Task: Below are the entries; give again exactly the lines from the one mentioning "is be able to" through the one mentioning "processor was needed, but", inclusive.

Saved data entries:

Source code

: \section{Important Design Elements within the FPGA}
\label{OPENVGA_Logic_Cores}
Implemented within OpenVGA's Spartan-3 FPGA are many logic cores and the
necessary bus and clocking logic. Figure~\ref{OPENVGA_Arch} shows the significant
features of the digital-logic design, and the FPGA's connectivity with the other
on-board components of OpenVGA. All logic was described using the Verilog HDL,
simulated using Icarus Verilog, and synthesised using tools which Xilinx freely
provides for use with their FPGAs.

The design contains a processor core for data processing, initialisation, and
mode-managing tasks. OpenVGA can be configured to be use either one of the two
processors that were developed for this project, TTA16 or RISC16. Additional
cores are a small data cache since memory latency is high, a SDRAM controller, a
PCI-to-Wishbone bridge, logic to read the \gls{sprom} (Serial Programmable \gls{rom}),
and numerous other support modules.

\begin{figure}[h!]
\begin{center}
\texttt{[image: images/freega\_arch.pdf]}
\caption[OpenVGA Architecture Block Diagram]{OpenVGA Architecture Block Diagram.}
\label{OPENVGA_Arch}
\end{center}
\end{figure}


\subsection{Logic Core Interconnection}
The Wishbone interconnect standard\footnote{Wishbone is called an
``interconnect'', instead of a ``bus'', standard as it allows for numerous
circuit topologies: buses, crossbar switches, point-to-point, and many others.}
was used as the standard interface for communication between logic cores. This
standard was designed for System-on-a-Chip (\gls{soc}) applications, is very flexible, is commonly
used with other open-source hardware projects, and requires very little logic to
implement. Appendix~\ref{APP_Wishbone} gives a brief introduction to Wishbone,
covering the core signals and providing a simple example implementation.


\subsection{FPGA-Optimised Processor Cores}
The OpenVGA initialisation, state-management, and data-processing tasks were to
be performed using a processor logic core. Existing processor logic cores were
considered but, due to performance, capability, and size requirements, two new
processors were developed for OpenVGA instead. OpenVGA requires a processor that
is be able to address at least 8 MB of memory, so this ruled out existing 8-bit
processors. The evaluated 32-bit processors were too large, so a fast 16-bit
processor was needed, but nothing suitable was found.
==
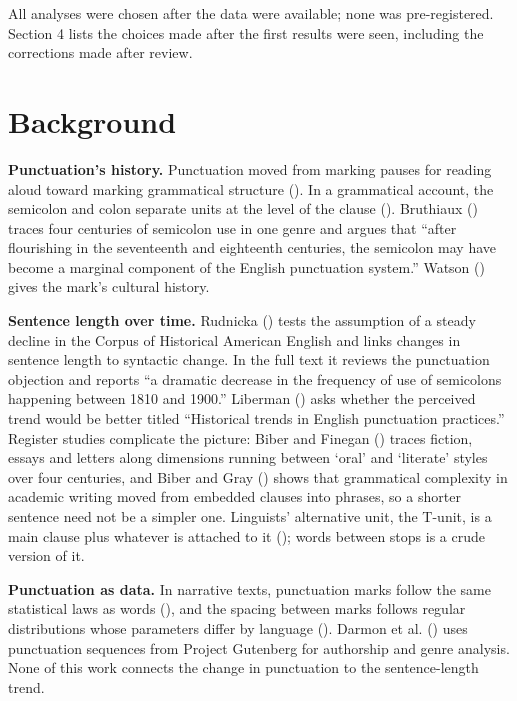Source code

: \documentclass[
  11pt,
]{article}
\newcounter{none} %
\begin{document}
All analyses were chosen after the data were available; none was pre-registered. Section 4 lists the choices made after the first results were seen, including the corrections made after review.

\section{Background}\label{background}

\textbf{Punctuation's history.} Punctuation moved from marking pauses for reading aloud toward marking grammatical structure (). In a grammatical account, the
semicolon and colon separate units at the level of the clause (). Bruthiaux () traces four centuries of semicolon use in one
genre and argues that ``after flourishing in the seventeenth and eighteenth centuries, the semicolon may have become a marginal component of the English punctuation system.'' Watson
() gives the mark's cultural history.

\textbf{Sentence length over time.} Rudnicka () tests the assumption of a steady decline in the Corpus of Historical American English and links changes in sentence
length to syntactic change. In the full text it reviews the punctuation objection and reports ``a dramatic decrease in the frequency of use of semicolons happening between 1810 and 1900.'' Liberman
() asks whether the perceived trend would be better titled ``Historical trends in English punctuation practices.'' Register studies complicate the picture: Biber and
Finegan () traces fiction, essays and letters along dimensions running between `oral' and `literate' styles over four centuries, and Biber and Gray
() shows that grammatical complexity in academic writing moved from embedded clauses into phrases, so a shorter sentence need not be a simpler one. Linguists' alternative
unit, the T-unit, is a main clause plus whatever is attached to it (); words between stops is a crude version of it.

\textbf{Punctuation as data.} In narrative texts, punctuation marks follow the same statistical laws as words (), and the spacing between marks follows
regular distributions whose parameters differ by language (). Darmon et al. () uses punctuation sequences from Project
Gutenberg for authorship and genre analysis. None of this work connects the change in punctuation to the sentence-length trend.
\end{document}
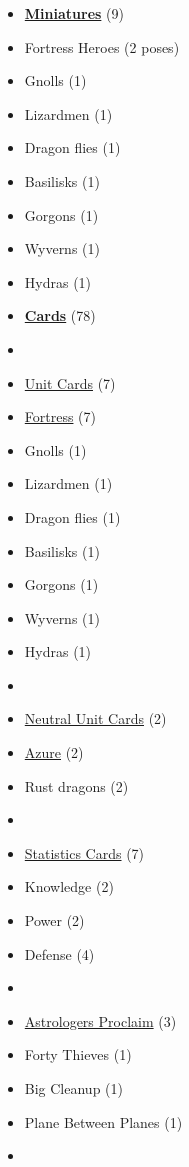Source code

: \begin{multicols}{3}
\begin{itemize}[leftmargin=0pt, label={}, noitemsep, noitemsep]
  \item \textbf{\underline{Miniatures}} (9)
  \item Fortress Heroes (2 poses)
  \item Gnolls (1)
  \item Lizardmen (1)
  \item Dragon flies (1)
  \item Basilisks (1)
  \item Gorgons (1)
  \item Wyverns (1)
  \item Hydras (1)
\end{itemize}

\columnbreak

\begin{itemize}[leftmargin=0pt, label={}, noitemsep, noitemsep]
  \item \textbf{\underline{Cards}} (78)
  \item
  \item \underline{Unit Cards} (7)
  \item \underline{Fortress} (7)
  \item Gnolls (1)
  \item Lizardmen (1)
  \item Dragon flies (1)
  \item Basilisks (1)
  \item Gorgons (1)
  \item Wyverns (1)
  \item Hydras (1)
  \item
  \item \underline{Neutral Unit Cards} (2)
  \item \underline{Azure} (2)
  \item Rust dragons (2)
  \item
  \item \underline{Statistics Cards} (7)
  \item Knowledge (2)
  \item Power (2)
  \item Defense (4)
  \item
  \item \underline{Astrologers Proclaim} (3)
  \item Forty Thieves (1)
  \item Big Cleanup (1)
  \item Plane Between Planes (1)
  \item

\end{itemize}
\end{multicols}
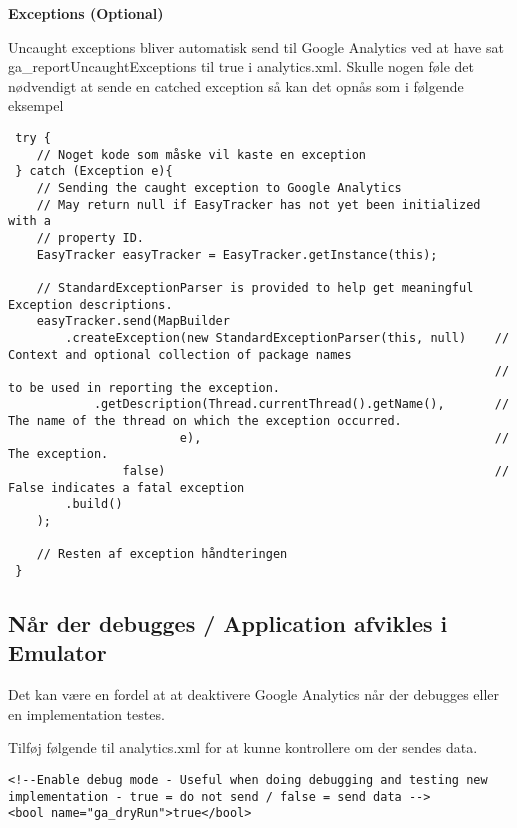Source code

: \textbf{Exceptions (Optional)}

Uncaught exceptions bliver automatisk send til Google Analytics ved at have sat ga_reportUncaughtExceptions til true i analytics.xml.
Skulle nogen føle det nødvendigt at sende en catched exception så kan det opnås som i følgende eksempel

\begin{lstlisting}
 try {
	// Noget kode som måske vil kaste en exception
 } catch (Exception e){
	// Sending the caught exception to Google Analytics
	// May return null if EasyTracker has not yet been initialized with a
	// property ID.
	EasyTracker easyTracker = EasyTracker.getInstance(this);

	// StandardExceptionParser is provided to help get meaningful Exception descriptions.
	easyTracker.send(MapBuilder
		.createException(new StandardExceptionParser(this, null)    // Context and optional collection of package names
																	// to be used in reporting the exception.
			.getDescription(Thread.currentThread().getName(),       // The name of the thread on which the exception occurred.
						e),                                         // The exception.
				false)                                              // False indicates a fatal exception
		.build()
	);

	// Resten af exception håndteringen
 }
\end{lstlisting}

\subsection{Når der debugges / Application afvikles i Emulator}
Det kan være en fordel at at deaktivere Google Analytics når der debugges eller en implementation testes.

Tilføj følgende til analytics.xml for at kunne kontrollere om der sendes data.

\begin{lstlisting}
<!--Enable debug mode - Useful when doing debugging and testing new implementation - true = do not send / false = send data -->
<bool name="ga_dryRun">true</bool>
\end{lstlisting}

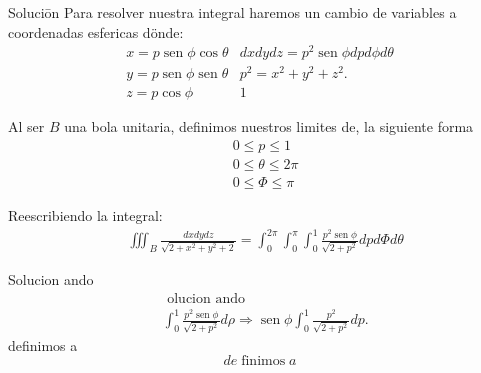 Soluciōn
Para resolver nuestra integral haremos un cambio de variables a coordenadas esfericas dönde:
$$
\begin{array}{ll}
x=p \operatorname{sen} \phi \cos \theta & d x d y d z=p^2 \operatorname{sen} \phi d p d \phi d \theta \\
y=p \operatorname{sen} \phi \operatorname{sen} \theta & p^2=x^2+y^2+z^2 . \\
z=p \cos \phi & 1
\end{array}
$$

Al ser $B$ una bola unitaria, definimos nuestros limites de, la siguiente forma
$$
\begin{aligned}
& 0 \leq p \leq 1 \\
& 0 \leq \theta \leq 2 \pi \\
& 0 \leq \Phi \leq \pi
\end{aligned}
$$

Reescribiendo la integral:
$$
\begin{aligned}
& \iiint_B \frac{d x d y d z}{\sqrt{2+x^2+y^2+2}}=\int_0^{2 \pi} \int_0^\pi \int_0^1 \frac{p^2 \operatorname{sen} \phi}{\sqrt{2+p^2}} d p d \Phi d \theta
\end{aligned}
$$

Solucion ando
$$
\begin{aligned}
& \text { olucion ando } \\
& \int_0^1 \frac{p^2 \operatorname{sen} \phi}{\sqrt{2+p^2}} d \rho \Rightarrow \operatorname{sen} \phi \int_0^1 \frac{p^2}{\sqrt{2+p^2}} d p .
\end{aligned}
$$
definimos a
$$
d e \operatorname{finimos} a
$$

Completed task:
is be able to address at least 8 MB of memory, so this ruled out existing 8-bit
processors. The evaluated 32-bit processors were too large, so a fast 16-bit
processor was needed, but nothing suitable was found.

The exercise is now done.